▶ Stored records
■ ■ ■ ■ ■

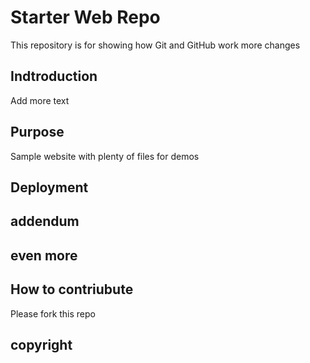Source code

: # Starter Web Repo
This repository is for showing how Git and GitHub work
more changes

## Indtroduction

Add more text

## Purpose

Sample website with plenty of files for demos

## Deployment

## addendum

## even more

## How to contriubute

Please fork this repo

## copyright
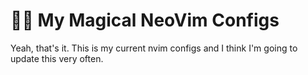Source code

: # 🧙‍♂️ My Magical NeoVim Configs

Yeah, that's it. This is my current nvim configs and I think I'm going to update this very often.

■ ■ ■ ■ ■

▶ REQUIRED WORK
Copy out all the data above exactly as written. Skip the pictures.

▶ ANSWER TO THE PROBLEM
Source code

: # Starter Web Repo
This repository is for showing how Git and GitHub work
more changes

## Indtroduction

Add more text

## Purpose

Sample website with plenty of files for demos

## Deployment

## addendum

## even more

## How to contriubute

Please fork this repo

## copyright
Source code

: # 🧙‍♂️ My Magical NeoVim Configs

Yeah, that's it. This is my current nvim configs and I think I'm going to update this very often.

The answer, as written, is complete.